Meu gênero preferido nos videogames sempre foi e sempre será o RPG. A possibilidade de
viver histórias fantasiosas, adquirir itens e habilidades misteriosos e “derrotar o chefão” no
final me conquistaram desde criança. Mas o grande problema dos RPGs é quando você possui
companhia. Chega aquele seu amigo, viciado em jogos de luta, e ele logo sugere os jogos
multiplayer.
Confesso que nunca gostei de Winning Eleven ou FIFA. Futebol só se for de verdade. Mas
segue a lista de games que me fizerem ter bolhas nos dedos e chorar de ódio do colega ao
lado. A maioria dos games, claro, são do meu console favorito, o Super Nintendo.

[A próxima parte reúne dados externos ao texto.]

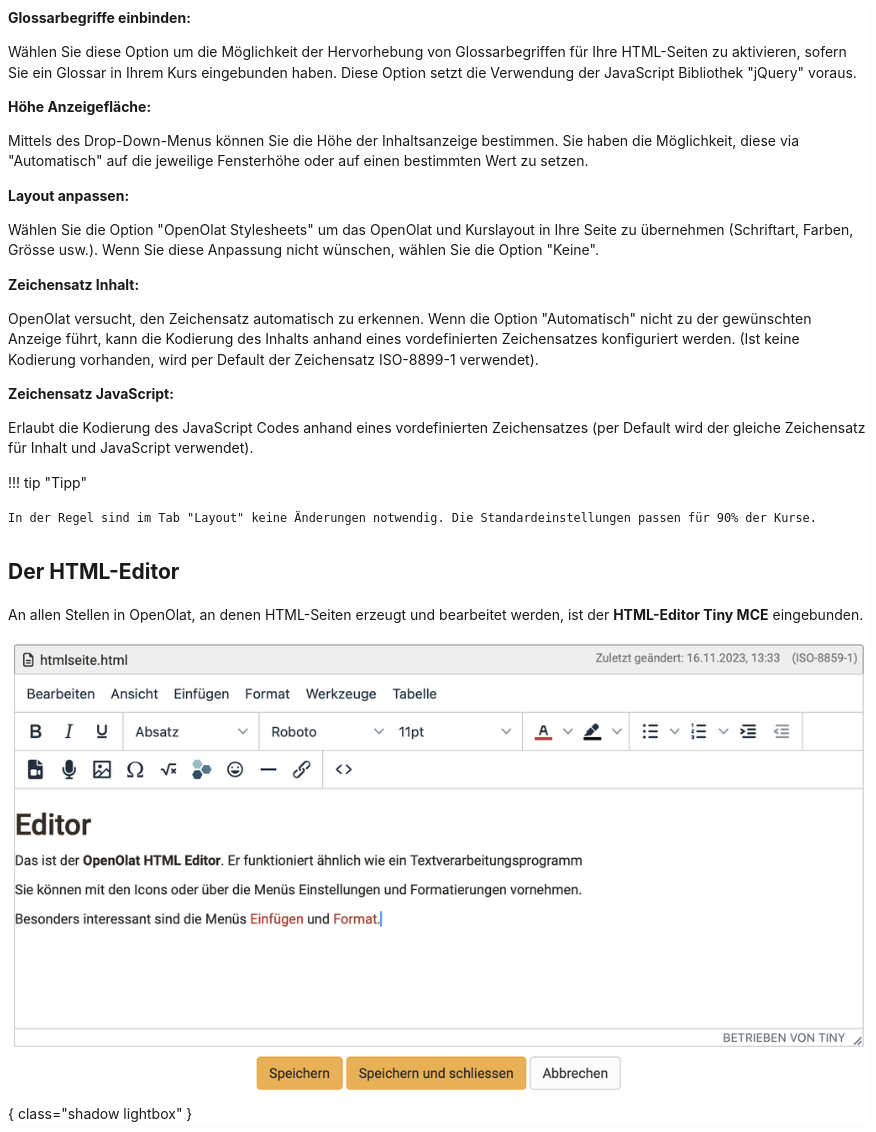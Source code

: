  **Glossarbegriffe einbinden:**

Wählen Sie diese Option um die Möglichkeit der Hervorhebung von Glossarbegriffen für Ihre HTML-Seiten zu aktivieren, sofern Sie ein Glossar in Ihrem Kurs eingebunden haben. Diese Option setzt die Verwendung der JavaScript Bibliothek "jQuery" voraus.

 **Höhe Anzeigefläche:**

Mittels des Drop-Down-Menus können Sie die Höhe der Inhaltsanzeige bestimmen. Sie haben die Möglichkeit, diese via "Automatisch" auf die jeweilige Fensterhöhe oder auf einen bestimmten Wert zu setzen.

 **Layout anpassen:**

Wählen Sie die Option "OpenOlat Stylesheets" um das OpenOlat und Kurslayout in Ihre Seite zu übernehmen (Schriftart, Farben, Grösse usw.). Wenn Sie diese Anpassung nicht wünschen, wählen Sie die Option "Keine".

 **Zeichensatz Inhalt:**

OpenOlat versucht, den Zeichensatz automatisch zu erkennen. Wenn die Option "Automatisch" nicht zu der gewünschten Anzeige führt, kann die Kodierung des Inhalts anhand eines vordefinierten Zeichensatzes konfiguriert werden. (Ist keine Kodierung vorhanden, wird per Default der Zeichensatz ISO-8899-1 verwendet).

 **Zeichensatz JavaScript:**

Erlaubt die Kodierung des JavaScript Codes anhand eines vordefinierten Zeichensatzes (per Default wird der gleiche Zeichensatz für Inhalt und JavaScript verwendet).

!!! tip "Tipp"

    In der Regel sind im Tab "Layout" keine Änderungen notwendig. Die Standardeinstellungen passen für 90% der Kurse.

## Der HTML-Editor

An allen Stellen in OpenOlat, an denen HTML-Seiten erzeugt und bearbeitet werden, ist der **HTML-Editor Tiny MCE** eingebunden.

![course_element_html_page_editor_v1_en.png](assets/course_element_html_page_editor_v1_de.png){ class="shadow lightbox" }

1. Super Bomberman 5 (SNES)
Game maldito. Experimentem jogar com um colega e mais três boots que tentam te
encurralar em cenários coloridos. Porém, o que me fez adorar este jogo com certeza
foi o fator vingança. Alguém te matou de forma impiedosa, te cercando com 832
bombas? Então fique do lado de fora, jogando bombas até matá-lo para voltar ao
campo de batalha.
A parte desgraçada era quando você voltava em uma situação impossível de sair e
acabava morrendo logo em seguida. Certamente, uma grande sacanagem.
2. Sunset Riders (SNES)
Você podia escolher entre Steve, Billy, Bob e o cor-de-rosa Cormano (podem me
sacanear, mas era o meu preferido). A aventura acontecia no Velho Oeste, com
músicas sensacionais. Quem jogou não esqueceu da batalha contra aquele filho-da-
p@#$ do Sir Richard Rose. Ele não parava de atirar e ainda era auxiliado por quatro
capangas em cada extremidade da tela. Lembremos que a tela da época era no
formato padrão 4x3, o que deixava os oponentes perto demais.
A parte desgraçada era semelhante a de Bomberman 5: morrer significava voltar no
meio da “festa”, com zilhões de balas tracejantes caindo a sua volta.
3. Counter-Strike (PC)
Podem falar o que quiser, mas quando a febre Counter-Strike chegou, eu também
fui contaminado. Apesar de não gostar tanto de jogos FPS (First Person Shooter), eu
simplesmente não conseguia parar de jogar esta bagaça. Como era legal matar seu
oponente com um headshot, com uma granada ou com a maravilhosa arma branca
chamada faca (que originou a expressão nas LANs “Na facaaa!”). E ainda tinha o mod
de jogar em uma favela carioca. Sensacional.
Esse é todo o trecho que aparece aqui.